Not only was that offensive to my boss, whom I really respect, but also very offensive to me on a professional and personal level. I decide on the topics, assign the roles to writers, and fact-check the content. I ask for advice whenever needed from the rest of the editing team. But the section is my responsibility. No one interferes in it unless they ask my advice or want to clarify something.
I’m a “rebel enthusiast” type of person. Everyone around me knows that. It doesn’t scare me to write something critical, as long as I believe it has a message and is important. And above all, I write neutrally. I do that all the time, not just in The Medium, but also on wider political issues on social media and sometimes, on my blog on The Huffington Post. So don’t make assumptions about my boss forcing me to cover things I don’t want, or oppressing me for writing things she doesn’t support. This isn’t how it works at all with me, with her, with the news section, or with The Medium as a whole.
Don’t get me wrong, it’s not just UTMFSL that I’m addressing here. I still haven’t and still won’t reveal my stance on the pro-life versus pro-choice controversy. I believe in the importance of keeping it to myself. But I’m also directing this op-ed to others who assume we report solely to make them look bad in front of students.
I started working as news editor at The Medium this year, and realized that this job is about reporting anything that people deserve to know. From the amount of things you actually report, you eventually stop thinking about your personal stance when you’re writing so that you end up with a neutral article.

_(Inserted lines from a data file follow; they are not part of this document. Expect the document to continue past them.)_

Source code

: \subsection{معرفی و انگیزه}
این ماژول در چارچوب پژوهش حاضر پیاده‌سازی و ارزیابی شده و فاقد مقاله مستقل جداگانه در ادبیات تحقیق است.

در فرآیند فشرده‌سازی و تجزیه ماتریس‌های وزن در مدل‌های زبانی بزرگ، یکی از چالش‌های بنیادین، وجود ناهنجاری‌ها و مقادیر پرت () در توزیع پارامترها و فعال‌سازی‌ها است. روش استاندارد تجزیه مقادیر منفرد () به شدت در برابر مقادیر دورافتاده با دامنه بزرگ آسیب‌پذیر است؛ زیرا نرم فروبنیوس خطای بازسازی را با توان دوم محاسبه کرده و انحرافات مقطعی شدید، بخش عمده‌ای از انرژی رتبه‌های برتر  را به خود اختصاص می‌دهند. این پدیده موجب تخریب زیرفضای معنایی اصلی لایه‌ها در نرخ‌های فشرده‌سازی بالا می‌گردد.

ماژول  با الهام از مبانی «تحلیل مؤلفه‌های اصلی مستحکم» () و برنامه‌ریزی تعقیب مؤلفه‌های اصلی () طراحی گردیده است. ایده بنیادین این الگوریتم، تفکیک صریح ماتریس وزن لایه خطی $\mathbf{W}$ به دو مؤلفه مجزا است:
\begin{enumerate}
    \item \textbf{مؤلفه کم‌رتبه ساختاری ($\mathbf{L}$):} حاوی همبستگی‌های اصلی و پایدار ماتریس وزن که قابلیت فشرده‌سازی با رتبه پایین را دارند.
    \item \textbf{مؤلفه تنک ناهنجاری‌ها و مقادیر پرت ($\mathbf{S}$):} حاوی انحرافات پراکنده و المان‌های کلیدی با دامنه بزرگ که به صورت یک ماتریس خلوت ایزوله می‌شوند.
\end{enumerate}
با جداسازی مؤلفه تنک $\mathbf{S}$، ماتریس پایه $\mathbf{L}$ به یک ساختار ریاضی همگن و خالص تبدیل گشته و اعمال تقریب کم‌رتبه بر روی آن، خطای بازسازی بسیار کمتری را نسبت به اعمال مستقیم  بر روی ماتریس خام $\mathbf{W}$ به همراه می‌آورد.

One of the other controversies I witnessed this year was the hiring of UTMSU’s executive director.
Many people on campus were asking about how Munib Sajjad was hired, and I knew that this was something they deserved to know. If I wanted to write a sided article showing that I was against the process of Sajjad’s hire, I could have very easily made things up. But I didn’t.
If you actually read the article, you would find that nothing personal was stated. I left space for people to decide. So why did people have to assume that I was accusing the union of something? Merely because I asked Sajjad and the executives about his hiring in the first place?

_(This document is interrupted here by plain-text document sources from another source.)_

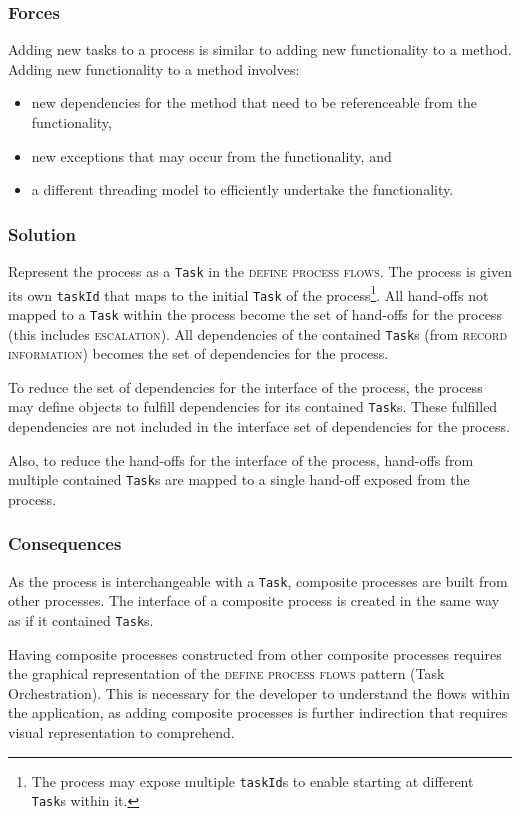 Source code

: \documentclass[prodmode]{style/acmlarge}
\begin{document}
\subsubsection*{Forces} Adding new tasks to a process is similar to adding new
functionality to a method.  Adding new functionality to a method involves:
\begin{itemize}
  \item new dependencies for the method that need to be referenceable from the functionality,
  \item new exceptions that may occur from the functionality, and
  \item a different threading model to efficiently undertake the functionality. 
\end{itemize}

\subsubsection*{Solution} Represent the process as a \texttt{Task} in the
\textsc{define process flows}.  The process is given its own \texttt{taskId}
that maps to the initial \texttt{Task} of the process\footnote{The process may
expose multiple \texttt{taskId}s to enable starting at different \texttt{Task}s
within it.}.  All hand-offs not mapped to a \texttt{Task} within the process
become the set of hand-offs for the process (this includes \textsc{escalation}).
All dependencies of the contained \texttt{Task}s (from \textsc{record
information}) becomes the set of dependencies for the process.

To reduce the set of dependencies for the interface of the process, the process
may define objects to fulfill dependencies for its contained \texttt{Task}s.  These
fulfilled dependencies are not included in the interface set of dependencies for
the process.

Also, to reduce the hand-offs for the interface of the process, hand-offs
from multiple contained \texttt{Task}s are mapped to a single hand-off exposed
from the process.

\subsubsection*{Consequences} As the process is interchangeable with a
\texttt{Task}, composite processes are built from other processes.  The
interface of a composite process is created in the same way as if it contained
\texttt{Task}s.

Having composite processes constructed from other composite processes requires
the graphical representation of the \textsc{define process flows} pattern (Task
Orchestration).  This is necessary for the developer to understand the flows
within the application, as adding composite processes is further indirection
that requires visual representation to comprehend.
\end{document}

If anyone thinks, as a result of my articles, that I’m doing this because I want to fish for mistakes, I doubt that makes me the one at fault. If anyone thinks I’m the evil figure for wanting to know the truth, then again, I doubt that makes me the one at fault.

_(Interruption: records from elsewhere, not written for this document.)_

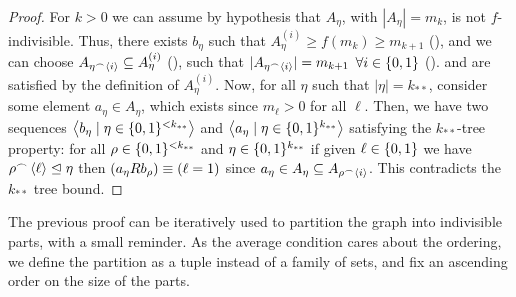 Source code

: \begin{lemma}[Claim 4.3]
\begin{proof}
            For $k > 0$ we can assume by hypothesis that $A_\eta$, with $|A_\eta| = m_{k}$, is not $f$-indivisible.
            Thus, there exists $b_\eta$ such that $A_\eta^{(i)} \geq f(m_{k}) \geq m_{k+1}$ (), and we can choose
            $A_{\eta^\frown \left< i \right>} \subseteq A_\eta^{(i)}$ (), such that
            $|A_{\eta^\frown \left< i \right>}| = m_{k+1}$ $\forall i \in \{ 0,1 \}$ ().
             and  are satisfied by the definition of $A_\eta^{(i)}$.
            Now, for all $\eta$ such that $|\eta| = k_{**}$, consider some element $a_\eta \in A_\eta$, which exists since $m_\ell > 0$
            for all $\ell$.
            Then, we have two sequences $\left< b_\eta \mid \eta \in \{ 0,1 \}^{<k_{**}} \right>$ and $\left< a_\eta \mid \eta \in \{ 0,1 \}^{k_{**}} \right>$
            satisfying the $k_{**}$-tree property: for all $\rho \in \{ 0,1 \}^{<k_{**}}$ and $\eta \in \{ 0,1 \}^{k_{**}}$
            if given $\ell \in \{ 0, 1 \}$ we have $\rho^\frown \left< \ell \right> \trianglelefteq \eta$ then
            $(a_\eta R b_\rho) \equiv ( \ell = 1 )$ since $a_\eta \in A_\eta \subseteq A_{\rho ^\frown \left< i \right>}$.
            This contradicts the $k_{**}$ tree bound.
        \end{proof}
    \end{lemma}

    The previous proof can be iteratively used to partition the graph into indivisible parts, with a small reminder.
    As the average condition cares about the ordering, we define the partition as a tuple instead of a family of sets,
    and fix an ascending order on the size of the parts.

Reporting isn’t the problem. It’s your hatred towards what the journalists report on that’s the problem.
Journalists learn to separate their views from their articles. So unless there’s a sentence that explicitly gives away any personal views in an article, don’t make assumptions about what I stand for. I don’t cover what I stand for nor what I oppose. I cover what needs to be covered. That’s what journalism is about.